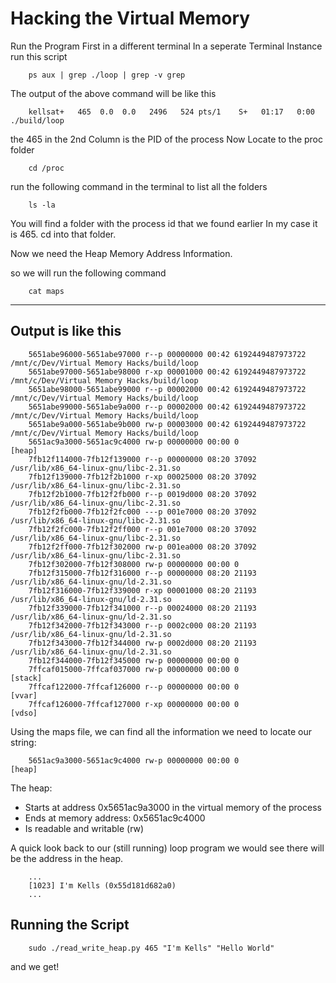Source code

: # Hacking the Virtual Memory

Run the Program First in a different terminal
In a seperate Terminal Instance run this script

```terminal
    ps aux | grep ./loop | grep -v grep
```

The output of the above command will be like this

```terminal
    kellsat+   465  0.0  0.0   2496   524 pts/1    S+   01:17   0:00 ./build/loop
```
the 465 in the 2nd Column is the PID of the process
Now Locate to the proc folder

```teminal
    cd /proc
```

run the following command in the terminal to list all the folders

```terminal
    ls -la
```

You will find a folder with the process id that we found earlier
In my case it is 465. cd into that folder.

Now we need the Heap Memory Address Information.

so we will run the following command

```terminal
    cat maps
```

---

## Output is like this

```terminal
    5651abe96000-5651abe97000 r--p 00000000 00:42 6192449487973722           /mnt/c/Dev/Virtual Memory Hacks/build/loop
    5651abe97000-5651abe98000 r-xp 00001000 00:42 6192449487973722           /mnt/c/Dev/Virtual Memory Hacks/build/loop
    5651abe98000-5651abe99000 r--p 00002000 00:42 6192449487973722           /mnt/c/Dev/Virtual Memory Hacks/build/loop
    5651abe99000-5651abe9a000 r--p 00002000 00:42 6192449487973722           /mnt/c/Dev/Virtual Memory Hacks/build/loop
    5651abe9a000-5651abe9b000 rw-p 00003000 00:42 6192449487973722           /mnt/c/Dev/Virtual Memory Hacks/build/loop
    5651ac9a3000-5651ac9c4000 rw-p 00000000 00:00 0                          [heap]
    7fb12f114000-7fb12f139000 r--p 00000000 08:20 37092                      /usr/lib/x86_64-linux-gnu/libc-2.31.so
    7fb12f139000-7fb12f2b1000 r-xp 00025000 08:20 37092                      /usr/lib/x86_64-linux-gnu/libc-2.31.so
    7fb12f2b1000-7fb12f2fb000 r--p 0019d000 08:20 37092                      /usr/lib/x86_64-linux-gnu/libc-2.31.so
    7fb12f2fb000-7fb12f2fc000 ---p 001e7000 08:20 37092                      /usr/lib/x86_64-linux-gnu/libc-2.31.so
    7fb12f2fc000-7fb12f2ff000 r--p 001e7000 08:20 37092                      /usr/lib/x86_64-linux-gnu/libc-2.31.so
    7fb12f2ff000-7fb12f302000 rw-p 001ea000 08:20 37092                      /usr/lib/x86_64-linux-gnu/libc-2.31.so
    7fb12f302000-7fb12f308000 rw-p 00000000 00:00 0
    7fb12f315000-7fb12f316000 r--p 00000000 08:20 21193                      /usr/lib/x86_64-linux-gnu/ld-2.31.so
    7fb12f316000-7fb12f339000 r-xp 00001000 08:20 21193                      /usr/lib/x86_64-linux-gnu/ld-2.31.so
    7fb12f339000-7fb12f341000 r--p 00024000 08:20 21193                      /usr/lib/x86_64-linux-gnu/ld-2.31.so
    7fb12f342000-7fb12f343000 r--p 0002c000 08:20 21193                      /usr/lib/x86_64-linux-gnu/ld-2.31.so
    7fb12f343000-7fb12f344000 rw-p 0002d000 08:20 21193                      /usr/lib/x86_64-linux-gnu/ld-2.31.so
    7fb12f344000-7fb12f345000 rw-p 00000000 00:00 0
    7ffcaf015000-7ffcaf037000 rw-p 00000000 00:00 0                          [stack]
    7ffcaf122000-7ffcaf126000 r--p 00000000 00:00 0                          [vvar]
    7ffcaf126000-7ffcaf127000 r-xp 00000000 00:00 0                          [vdso]
```

Using the maps file, we can find all the information we need to locate our string:

```teminal
    5651ac9a3000-5651ac9c4000 rw-p 00000000 00:00 0                          [heap]
```

The heap:

- Starts at address 0x5651ac9a3000 in the virtual memory of the process
- Ends at memory address: 0x5651ac9c4000
- Is readable and writable (rw)

A quick look back to our (still running) loop program we would see there will be the address in the heap.

```terminal
    ...
    [1023] I'm Kells (0x55d181d682a0)
    ...
```

## Running the Script

```terminal
    sudo ./read_write_heap.py 465 "I'm Kells" "Hello World"
```

and we get!

<img href ="https://github.com/Eshanatnight/Hacking-The-Virtual-Memory-/blob/main/screenshots/Screenshot%202021-12-11%20031708.png" >
</img>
----------
WHAT YOU ARE ASKED TO DO. Set down every entry above again exactly, dropping each picture.

ANSWER TO THIS EXERCISE.
Source code

: # Hacking the Virtual Memory

Run the Program First in a different terminal
In a seperate Terminal Instance run this script

```terminal
    ps aux | grep ./loop | grep -v grep
```

The output of the above command will be like this

```terminal
    kellsat+   465  0.0  0.0   2496   524 pts/1    S+   01:17   0:00 ./build/loop
```
the 465 in the 2nd Column is the PID of the process
Now Locate to the proc folder

```teminal
    cd /proc
```

run the following command in the terminal to list all the folders

```terminal
    ls -la
```

You will find a folder with the process id that we found earlier
In my case it is 465. cd into that folder.

Now we need the Heap Memory Address Information.

so we will run the following command

```terminal
    cat maps
```

---

## Output is like this

```terminal
    5651abe96000-5651abe97000 r--p 00000000 00:42 6192449487973722           /mnt/c/Dev/Virtual Memory Hacks/build/loop
    5651abe97000-5651abe98000 r-xp 00001000 00:42 6192449487973722           /mnt/c/Dev/Virtual Memory Hacks/build/loop
    5651abe98000-5651abe99000 r--p 00002000 00:42 6192449487973722           /mnt/c/Dev/Virtual Memory Hacks/build/loop
    5651abe99000-5651abe9a000 r--p 00002000 00:42 6192449487973722           /mnt/c/Dev/Virtual Memory Hacks/build/loop
    5651abe9a000-5651abe9b000 rw-p 00003000 00:42 6192449487973722           /mnt/c/Dev/Virtual Memory Hacks/build/loop
    5651ac9a3000-5651ac9c4000 rw-p 00000000 00:00 0                          [heap]
    7fb12f114000-7fb12f139000 r--p 00000000 08:20 37092                      /usr/lib/x86_64-linux-gnu/libc-2.31.so
    7fb12f139000-7fb12f2b1000 r-xp 00025000 08:20 37092                      /usr/lib/x86_64-linux-gnu/libc-2.31.so
    7fb12f2b1000-7fb12f2fb000 r--p 0019d000 08:20 37092                      /usr/lib/x86_64-linux-gnu/libc-2.31.so
    7fb12f2fb000-7fb12f2fc000 ---p 001e7000 08:20 37092                      /usr/lib/x86_64-linux-gnu/libc-2.31.so
    7fb12f2fc000-7fb12f2ff000 r--p 001e7000 08:20 37092                      /usr/lib/x86_64-linux-gnu/libc-2.31.so
    7fb12f2ff000-7fb12f302000 rw-p 001ea000 08:20 37092                      /usr/lib/x86_64-linux-gnu/libc-2.31.so
    7fb12f302000-7fb12f308000 rw-p 00000000 00:00 0
    7fb12f315000-7fb12f316000 r--p 00000000 08:20 21193                      /usr/lib/x86_64-linux-gnu/ld-2.31.so
    7fb12f316000-7fb12f339000 r-xp 00001000 08:20 21193                      /usr/lib/x86_64-linux-gnu/ld-2.31.so
    7fb12f339000-7fb12f341000 r--p 00024000 08:20 21193                      /usr/lib/x86_64-linux-gnu/ld-2.31.so
    7fb12f342000-7fb12f343000 r--p 0002c000 08:20 21193                      /usr/lib/x86_64-linux-gnu/ld-2.31.so
    7fb12f343000-7fb12f344000 rw-p 0002d000 08:20 21193                      /usr/lib/x86_64-linux-gnu/ld-2.31.so
    7fb12f344000-7fb12f345000 rw-p 00000000 00:00 0
    7ffcaf015000-7ffcaf037000 rw-p 00000000 00:00 0                          [stack]
    7ffcaf122000-7ffcaf126000 r--p 00000000 00:00 0                          [vvar]
    7ffcaf126000-7ffcaf127000 r-xp 00000000 00:00 0                          [vdso]
```

Using the maps file, we can find all the information we need to locate our string:

```teminal
    5651ac9a3000-5651ac9c4000 rw-p 00000000 00:00 0                          [heap]
```

The heap:

- Starts at address 0x5651ac9a3000 in the virtual memory of the process
- Ends at memory address: 0x5651ac9c4000
- Is readable and writable (rw)

A quick look back to our (still running) loop program we would see there will be the address in the heap.

```terminal
    ...
    [1023] I'm Kells (0x55d181d682a0)
    ...
```

## Running the Script

```terminal
    sudo ./read_write_heap.py 465 "I'm Kells" "Hello World"
```

and we get!

<img href ="https://github.com/Eshanatnight/Hacking-The-Virtual-Memory-/blob/main/screenshots/Screenshot%202021-12-11%20031708.png" >
</img>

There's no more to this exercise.